= Thomas Brice (martyrologist) =

English clergyman (1536–1571)

Thomas Brice (1536–1571) was a Church of England clergyman, martyrologist and poet in the later 16th century.

==Life==
Brice was engaged early in Queen Mary's reign in bringing Protestant books from Wesel into Kent and London. He was watched and dogged by the government, but escaped several times. On 25 April 1560, he was ordained deacon, and on the following 4 June priest, by Edmund Grindal, then later Bishop of London. He became curate at Ramsden Bellhouse in Essex.

==Works==
He was the author of A Compendious Regester of 1559. The dedication is addressed to William Parr, 1st Marquess of Northampton. The Register of Martyrs extends from 4 February 1555 to 17 November 1558, and consists of seventy-seven six-line doggerel stanzas. John Foxe found the Register of use in the compilation of his Acts and Monuments. A religious poem entitled The Wishes of the Wise, in twenty verses of four lines each, concludes the work. The original edition was printed by Richard Adams, who was fined by the Stationers' Company for producing it without licence. Another surreptitious edition appears to have been issued about the same time, but no copy has survived. A second edition was "newly imprinted at the earnest request of divers godly and well-disposed citizens" in 1597. Several extracts from the book appear in the Parker Society's Devotional Poetry of the Reign of Elizabeth (161, 175), and the whole work was reprinted in Edward Arber's Garner.

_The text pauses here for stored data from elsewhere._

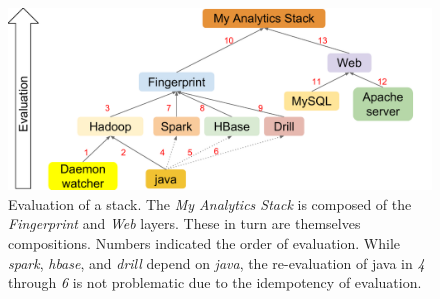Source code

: \begin{figure}
\centering
\includegraphics[width=1\columnwidth]{images/cloudmesh-stack-graph.pdf}
\caption{Evaluation of a stack.
  The \emph{My Analytics Stack} is composed of the \emph{Fingerprint} and \emph{Web} layers.
  These in turn are themselves compositions.
  Numbers indicated the order of evaluation.
  While \emph{spark}, \emph{hbase}, and \emph{drill} depend on \emph{java}, 
  the re-evaluation of java in \textit{4} through \textit{6}
  is not problematic due to the idempotency of evaluation.
  \label{F:stack-graph}}
\end{figure}

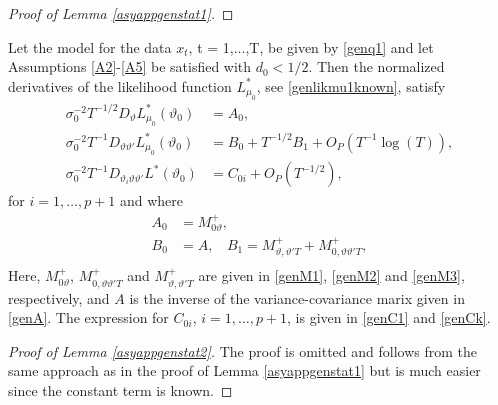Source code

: {{\begin{proof}[Proof of Lemma \ref{asyappgenstat1}]
  

\end{proof}



















\begin{lemma} \label{asyappgenstat2}
Let the model for the data $x_t$, t = 1,$\ldots$,T, be given by \eqref{genq1} and let Assumptions \ref{A2}-\ref{A5} be satisfied with $d_0 < 1/2$. Then the normalized derivatives of the likelihood function $L_{\mu_0}^*$, see \eqref{genlikmu1known}, satisfy
\begin{align}
    \sigma_0^{-2} T^{-1/2} D_{\vartheta} L_{\mu_0}^*(\vartheta_0)  &= A_{0}, \\
    \sigma_0^{-2} T^{-1} D_{\vartheta \vartheta'} L_{\mu_0}^* (\vartheta_0)  &= B_{0} + T^{-1/2}  B_{1} + O_P(T^{-1} \log(T) ), \\
     \sigma_0^{-2} T^{-1} D_{\vartheta_i \vartheta \vartheta'} L^*(\vartheta_0)  &= C_{0i} + O_P(T^{-1/2}), 
\end{align}
for $i = 1,\ldots,p+1$ and where
\begin{align*}
A_{0} &= M_{0\vartheta}^{+},\\
B_{0} &= A, \ \ \ \ B_1 = M_{\vartheta,\vartheta' T}^{+} + M_{0,\vartheta \vartheta' T}^{+}, \\
\end{align*}
Here,
$M_{0\vartheta}^{+}$, $M_{0,\vartheta \vartheta' T}^{+}$ and $M_{\vartheta,\vartheta' T}^{+}$ are given in \eqref{genM1}, \eqref{genM2} and \eqref{genM3}, respectively,
and $A$ is the inverse of the variance-covariance marix given in \eqref{genA}. The expression for $C_{0i}$, $i = 1,\ldots,p+1$, is given in \eqref{genC1} and \eqref{genCk}. 
\end{lemma}

\begin{proof}[Proof of Lemma \ref{asyappgenstat2}]
The proof is omitted and follows from the same approach as in the proof of Lemma  \ref{asyappgenstat1} but is much easier since the constant term is known. 
\end{proof}


}}
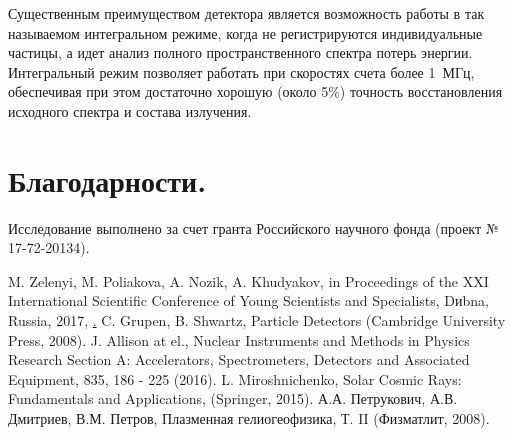 \documentclass[12pt, a4paper, notitlepage, onecolumn]{article}
\begin{document}
Существенным преимуществом детектора является возможность работы в так называемом интегральном режиме, когда не регистрируются индивидуальные частицы, а идет анализ полного пространственного спектра потерь энергии. Интегральный режим позволяет работать при скоростях счета более 1~МГц, обеспечивая при этом достаточно хорошую (около 5\%) точность восстановления исходного спектра и состава излучения.

\section*{Благодарности.}
Исследование выполнено за счет гранта Российского научного фонда (проект № 17-72-20134).


\begin{thebibliography}{5}
      M. Zelenyi, M. Poliakova, A. Nozik, A. Khudyakov,  in Proceedings of the XXI International Scientific Conference of Young Scientists and Specialists, Dиbna, Russia, 2017,  \href{https://doi.org/10.1051/epjconf/201817707005}.
     C. Grupen, B. Shwartz, Particle Detectors (Cambridge University Press, 2008).
     J. Allison at el., Nuclear Instruments and Methods in Physics Research Section A: Accelerators, Spectrometers, Detectors and Associated Equipment, 835, 186 - 225 (2016).  
     L. Miroshnichenko, Solar Cosmic Rays: Fundamentals and Applications, (Springer, 2015).
     А.А. Петрукович, А.В. Дмитриев, В.М. Петров, Плазменная гелиогеофизика, Т. II (Физматлит, 2008).
\end{thebibliography}

\end{document}
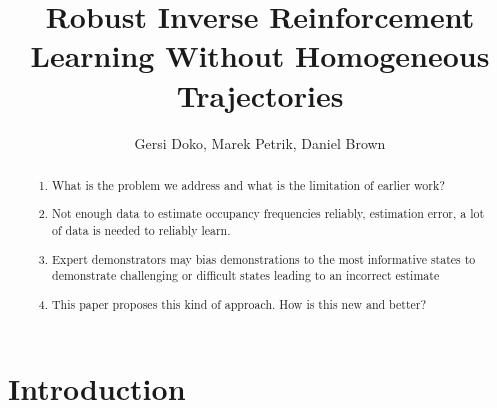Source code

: \documentclass[11pt]{article}
\title{Robust Inverse Reinforcement Learning Without Homogeneous Trajectories}
\author{Gersi Doko, Marek Petrik, Daniel Brown}
\begin{document}
\maketitle

\begin{abstract}
	\begin{enumerate}
		\item What is the problem we address and what is the limitation of earlier work?
		\item Not enough data to estimate occupancy frequencies reliably, estimation error, a lot of data is needed to reliably learn.
		\item Expert demonstrators may bias demonstrations to the most informative states to demonstrate challenging or difficult states leading to an incorrect estimate
		\item This paper proposes this kind of approach. How is this new and better?
	\end{enumerate}
\end{abstract}


\section{Introduction}
\end{document}
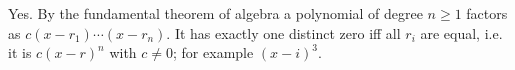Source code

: Yes. By the fundamental theorem of algebra a polynomial of degree $n\ge1$ factors as $c(x-r_1)\cdots(x-r_n)$. It has exactly one distinct zero iff all $r_i$ are equal, i.e. it is $\boxed{c(x-r)^n}$ with $c\ne0$; for example $(x-i)^3$.
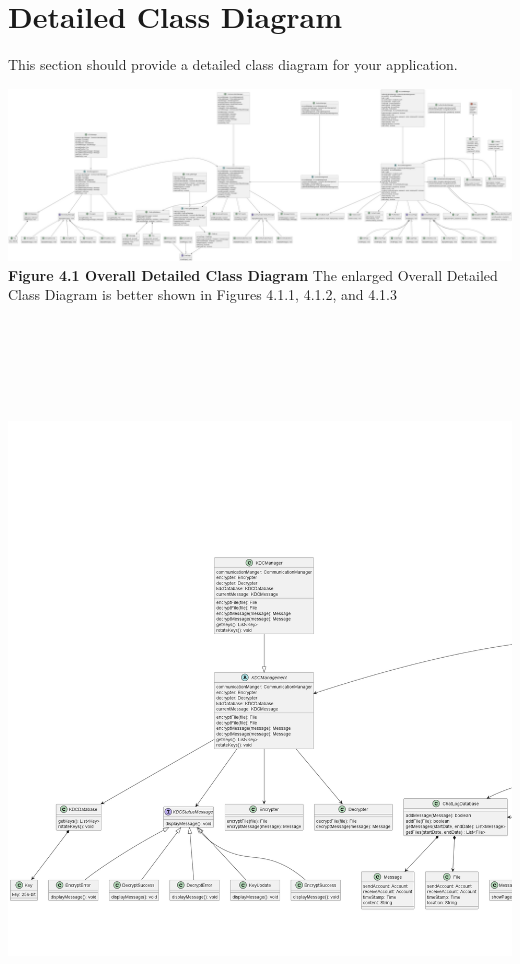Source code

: \documentclass[]{article}
\begin{document}
\section{Detailed Class Diagram}
\label{sec:detailed_class_diagram}
This section should provide a detailed class diagram for your application.
\begin{center}
	\includegraphics[width=\textwidth]{../images/ClassDiagram/FullClass.png}
	\textbf{Figure 4.1 Overall Detailed Class Diagram}
	\newline The enlarged Overall Detailed Class Diagram is better shown in Figures 4.1.1, 4.1.2, and 4.1.3
	\includegraphics[width=\textwidth,height=8in]{../images/ClassDiagram/left.png}

\end{center}
\end{document}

Two other books are attributed to Brice in the Stationers' Registers, but nothing is now known of either of them. The first is The Courte of Venus moralized, which Hugh Singleton received licence to print about July 1567; the second is Songs and Sonnettes, licensed to Henry Bynneman in 1568. In 1570, John Allde had licence to print An Epitaphe on Mr. Brice, who may very probably be identified with the author of the Register.